THE TASK | Every line in the data below that has the word "Track" should be returned.

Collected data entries
┄┄┄┄┄┄┄┄┄┄┄┄┄┄┄┄┄┄┄┄
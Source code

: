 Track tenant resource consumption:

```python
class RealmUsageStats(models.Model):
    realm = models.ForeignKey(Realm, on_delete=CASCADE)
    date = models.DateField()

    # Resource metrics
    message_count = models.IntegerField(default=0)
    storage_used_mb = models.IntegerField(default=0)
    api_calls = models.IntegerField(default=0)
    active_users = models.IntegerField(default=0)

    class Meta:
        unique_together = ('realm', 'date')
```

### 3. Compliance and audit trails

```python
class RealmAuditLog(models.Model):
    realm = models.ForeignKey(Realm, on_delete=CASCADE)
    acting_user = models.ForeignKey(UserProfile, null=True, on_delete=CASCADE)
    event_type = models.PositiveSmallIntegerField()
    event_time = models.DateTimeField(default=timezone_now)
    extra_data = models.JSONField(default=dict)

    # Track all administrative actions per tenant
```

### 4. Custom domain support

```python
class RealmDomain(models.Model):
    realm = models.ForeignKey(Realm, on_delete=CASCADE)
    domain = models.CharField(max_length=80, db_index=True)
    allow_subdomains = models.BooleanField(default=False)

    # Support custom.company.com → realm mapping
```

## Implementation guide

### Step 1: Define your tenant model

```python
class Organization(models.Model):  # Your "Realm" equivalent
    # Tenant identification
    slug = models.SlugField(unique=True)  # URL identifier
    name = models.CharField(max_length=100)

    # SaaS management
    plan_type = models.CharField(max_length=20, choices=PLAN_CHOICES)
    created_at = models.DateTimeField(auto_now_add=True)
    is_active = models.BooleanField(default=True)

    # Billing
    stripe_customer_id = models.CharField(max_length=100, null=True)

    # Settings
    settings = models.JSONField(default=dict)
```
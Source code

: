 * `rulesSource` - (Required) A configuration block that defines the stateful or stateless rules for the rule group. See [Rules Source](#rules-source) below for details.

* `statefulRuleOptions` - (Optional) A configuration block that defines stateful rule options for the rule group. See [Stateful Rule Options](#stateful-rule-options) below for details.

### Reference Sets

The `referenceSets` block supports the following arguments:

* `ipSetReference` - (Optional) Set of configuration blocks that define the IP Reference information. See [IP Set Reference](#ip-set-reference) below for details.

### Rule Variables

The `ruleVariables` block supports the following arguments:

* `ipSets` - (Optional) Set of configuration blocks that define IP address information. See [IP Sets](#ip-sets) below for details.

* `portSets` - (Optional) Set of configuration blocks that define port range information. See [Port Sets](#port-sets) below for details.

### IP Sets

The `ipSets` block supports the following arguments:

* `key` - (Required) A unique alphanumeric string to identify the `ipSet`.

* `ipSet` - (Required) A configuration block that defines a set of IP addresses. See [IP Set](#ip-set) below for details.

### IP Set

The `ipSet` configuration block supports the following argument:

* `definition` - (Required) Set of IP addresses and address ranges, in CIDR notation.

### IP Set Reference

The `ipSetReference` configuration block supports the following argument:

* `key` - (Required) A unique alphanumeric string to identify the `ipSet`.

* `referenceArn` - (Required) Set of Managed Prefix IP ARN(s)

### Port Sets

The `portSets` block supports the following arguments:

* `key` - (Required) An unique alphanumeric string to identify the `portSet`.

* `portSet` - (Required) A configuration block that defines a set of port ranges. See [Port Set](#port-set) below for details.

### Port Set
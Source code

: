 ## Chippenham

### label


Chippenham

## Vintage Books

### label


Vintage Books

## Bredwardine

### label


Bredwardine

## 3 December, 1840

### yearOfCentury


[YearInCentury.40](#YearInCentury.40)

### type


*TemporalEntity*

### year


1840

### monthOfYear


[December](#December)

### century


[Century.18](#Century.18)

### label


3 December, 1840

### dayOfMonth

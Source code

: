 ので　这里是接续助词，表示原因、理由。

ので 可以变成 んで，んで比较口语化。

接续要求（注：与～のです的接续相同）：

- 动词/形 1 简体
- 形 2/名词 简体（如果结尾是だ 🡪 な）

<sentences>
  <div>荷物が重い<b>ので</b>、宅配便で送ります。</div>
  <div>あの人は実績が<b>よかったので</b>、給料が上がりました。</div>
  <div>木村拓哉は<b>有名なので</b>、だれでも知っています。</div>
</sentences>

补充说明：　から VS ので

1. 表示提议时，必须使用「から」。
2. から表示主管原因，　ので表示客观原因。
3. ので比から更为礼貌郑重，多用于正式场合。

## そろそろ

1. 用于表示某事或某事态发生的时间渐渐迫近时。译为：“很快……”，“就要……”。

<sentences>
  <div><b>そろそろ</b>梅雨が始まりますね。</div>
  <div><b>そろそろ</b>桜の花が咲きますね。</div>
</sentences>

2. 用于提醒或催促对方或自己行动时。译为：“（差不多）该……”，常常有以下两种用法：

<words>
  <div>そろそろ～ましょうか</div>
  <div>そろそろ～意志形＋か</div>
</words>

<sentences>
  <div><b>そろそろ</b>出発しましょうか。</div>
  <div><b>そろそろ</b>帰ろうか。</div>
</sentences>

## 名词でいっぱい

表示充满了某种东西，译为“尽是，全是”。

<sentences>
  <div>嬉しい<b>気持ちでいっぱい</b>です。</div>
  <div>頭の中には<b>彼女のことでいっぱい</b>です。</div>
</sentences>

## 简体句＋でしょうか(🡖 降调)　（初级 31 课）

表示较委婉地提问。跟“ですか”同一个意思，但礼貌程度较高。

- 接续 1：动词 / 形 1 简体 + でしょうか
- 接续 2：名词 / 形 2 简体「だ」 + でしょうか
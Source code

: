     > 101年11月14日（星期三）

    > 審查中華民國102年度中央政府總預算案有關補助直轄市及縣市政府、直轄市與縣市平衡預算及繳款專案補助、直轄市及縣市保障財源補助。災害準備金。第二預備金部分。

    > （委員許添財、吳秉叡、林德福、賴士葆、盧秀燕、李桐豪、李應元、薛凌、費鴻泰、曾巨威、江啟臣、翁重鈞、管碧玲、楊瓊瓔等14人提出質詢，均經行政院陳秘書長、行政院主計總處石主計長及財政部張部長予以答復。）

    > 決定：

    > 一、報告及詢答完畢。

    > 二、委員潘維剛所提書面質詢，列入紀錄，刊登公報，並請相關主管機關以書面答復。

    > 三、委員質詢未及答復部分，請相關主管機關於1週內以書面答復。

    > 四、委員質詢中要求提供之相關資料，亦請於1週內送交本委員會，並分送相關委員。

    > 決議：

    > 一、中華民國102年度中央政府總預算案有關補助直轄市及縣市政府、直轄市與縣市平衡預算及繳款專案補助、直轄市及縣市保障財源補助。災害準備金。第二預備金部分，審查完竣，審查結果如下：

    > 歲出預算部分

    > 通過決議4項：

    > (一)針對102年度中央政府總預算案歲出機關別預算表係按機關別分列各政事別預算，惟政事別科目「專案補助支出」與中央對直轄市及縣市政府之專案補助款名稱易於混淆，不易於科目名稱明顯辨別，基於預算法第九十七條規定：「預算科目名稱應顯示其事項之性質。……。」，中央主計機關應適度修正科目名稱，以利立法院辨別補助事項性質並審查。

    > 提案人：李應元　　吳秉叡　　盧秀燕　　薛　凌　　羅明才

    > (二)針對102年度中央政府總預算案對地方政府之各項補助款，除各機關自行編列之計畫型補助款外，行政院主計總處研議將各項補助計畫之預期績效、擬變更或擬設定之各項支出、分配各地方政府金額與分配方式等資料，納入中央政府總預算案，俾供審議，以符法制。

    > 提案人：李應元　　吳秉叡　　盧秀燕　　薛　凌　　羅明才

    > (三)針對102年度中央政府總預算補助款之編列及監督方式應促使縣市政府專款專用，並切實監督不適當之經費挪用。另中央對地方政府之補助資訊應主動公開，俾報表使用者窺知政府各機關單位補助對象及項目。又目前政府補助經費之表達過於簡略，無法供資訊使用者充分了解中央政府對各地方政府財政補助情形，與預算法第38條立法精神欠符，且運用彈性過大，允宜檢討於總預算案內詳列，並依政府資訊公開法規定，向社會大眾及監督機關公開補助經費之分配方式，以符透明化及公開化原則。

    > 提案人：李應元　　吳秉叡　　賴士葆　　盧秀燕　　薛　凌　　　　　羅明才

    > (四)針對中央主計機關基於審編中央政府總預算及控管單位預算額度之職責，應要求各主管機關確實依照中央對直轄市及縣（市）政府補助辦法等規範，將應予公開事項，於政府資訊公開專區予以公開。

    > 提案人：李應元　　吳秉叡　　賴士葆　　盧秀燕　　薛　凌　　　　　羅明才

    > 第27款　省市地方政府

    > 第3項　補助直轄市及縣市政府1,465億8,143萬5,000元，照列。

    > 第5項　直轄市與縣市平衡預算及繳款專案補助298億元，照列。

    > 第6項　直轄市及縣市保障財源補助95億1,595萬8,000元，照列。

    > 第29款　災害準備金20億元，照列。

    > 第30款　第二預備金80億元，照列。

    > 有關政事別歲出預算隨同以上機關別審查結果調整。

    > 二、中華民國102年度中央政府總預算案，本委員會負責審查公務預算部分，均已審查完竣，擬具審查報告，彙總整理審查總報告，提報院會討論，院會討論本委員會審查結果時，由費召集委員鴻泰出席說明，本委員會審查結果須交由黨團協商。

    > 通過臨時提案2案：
┄┄┄┄┄┄┄┄┄┄┄┄┄┄┄┄┄┄┄┄
EXPECTED ANSWER |
: Track tenant resource consumption:
    # Track all administrative actions per tenant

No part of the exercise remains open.